* _Collected data_
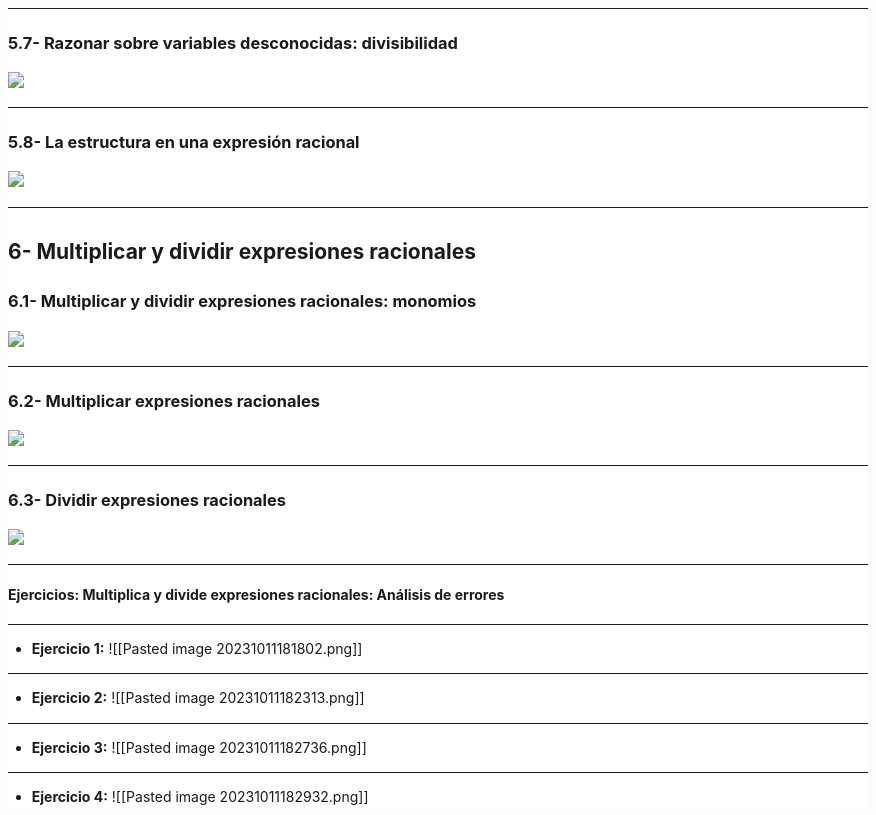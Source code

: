 ___
### 5.7- Razonar sobre variables desconocidas: divisibilidad
![](https://www.youtube.com/watch?v=l7KvghfgBak&t=1s&ab_channel=KhanAcademyEspa%C3%B1ol)

___
### 5.8- La estructura en una expresión racional
![](https://www.youtube.com/watch?v=sfix6nzEMYo&t=1s&ab_channel=KhanAcademyEspa%C3%B1ol)

___
## 6- Multiplicar y dividir expresiones racionales
### 6.1- Multiplicar y dividir expresiones racionales: monomios
![](https://www.youtube.com/watch?v=RUDGNp5MyBs&embeds_referring_euri=https%3A%2F%2Fes.khanacademy.org%2F&embeds_referring_origin=https%3A%2F%2Fes.khanacademy.org&feature=emb_logo&ab_channel=KhanAcademyEspa%C3%B1ol)

___
### 6.2- Multiplicar expresiones racionales
![](https://www.youtube.com/watch?v=a7t6E3WE6EI&ab_channel=KhanAcademyEspa%C3%B1ol)

___
### 6.3- Dividir expresiones racionales
![](https://www.youtube.com/watch?v=f9Tf0fgjIAE&embeds_referring_euri=https%3A%2F%2Fes.khanacademy.org%2F&embeds_referring_origin=https%3A%2F%2Fes.khanacademy.org&feature=emb_logo&ab_channel=KhanAcademyEspa%C3%B1ol)

___
#### Ejercicios: Multiplica y divide expresiones racionales: Análisis de errores

___
- **Ejercicio 1:**
![[Pasted image 20231011181802.png]]

___
- **Ejercicio 2:**
![[Pasted image 20231011182313.png]]

___
- **Ejercicio 3:**
![[Pasted image 20231011182736.png]]

___
- **Ejercicio 4:**
![[Pasted image 20231011182932.png]]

* _TASK PROMPT_
Restate exactly, please, only the lines between the start of the data and the line containing "## 6- Multiplicar", both ends included, skipping the pictures.

* _OUTPUT_
Source code

: ___
### 5.7- Razonar sobre variables desconocidas: divisibilidad
![](https://www.youtube.com/watch?v=l7KvghfgBak&t=1s&ab_channel=KhanAcademyEspa%C3%B1ol)

___
### 5.8- La estructura en una expresión racional
![](https://www.youtube.com/watch?v=sfix6nzEMYo&t=1s&ab_channel=KhanAcademyEspa%C3%B1ol)

___
## 6- Multiplicar y dividir expresiones racionales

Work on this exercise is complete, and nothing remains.